*** Opening Records supplied ***

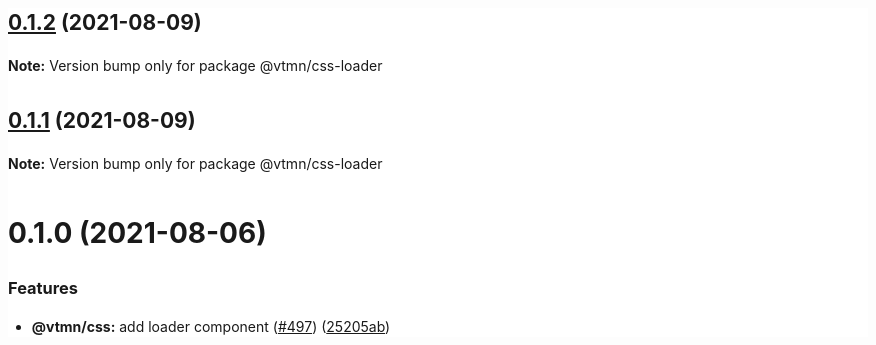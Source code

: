 


## [0.1.2](https://github.com/Decathlon/vitamin-web/compare/@vtmn/css-loader@0.1.1...@vtmn/css-loader@0.1.2) (2021-08-09)

**Note:** Version bump only for package @vtmn/css-loader





## [0.1.1](https://github.com/Decathlon/vitamin-web/compare/@vtmn/css-loader@0.1.0...@vtmn/css-loader@0.1.1) (2021-08-09)

**Note:** Version bump only for package @vtmn/css-loader





# 0.1.0 (2021-08-06)


### Features

* **@vtmn/css:** add loader component ([#497](https://github.com/Decathlon/vitamin-web/issues/497)) ([25205ab](https://github.com/Decathlon/vitamin-web/commit/25205ab9eeccfff910128accceb50528aed81f4f))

*** Closing Records supplied ***

Action item
Please repeat, exactly and only, the lines from the one containing "### Features" through the last line of the records, both included.

Answer to this task
### Features

* **@vtmn/css:** add loader component ([#497](https://github.com/Decathlon/vitamin-web/issues/497)) ([25205ab](https://github.com/Decathlon/vitamin-web/commit/25205ab9eeccfff910128accceb50528aed81f4f))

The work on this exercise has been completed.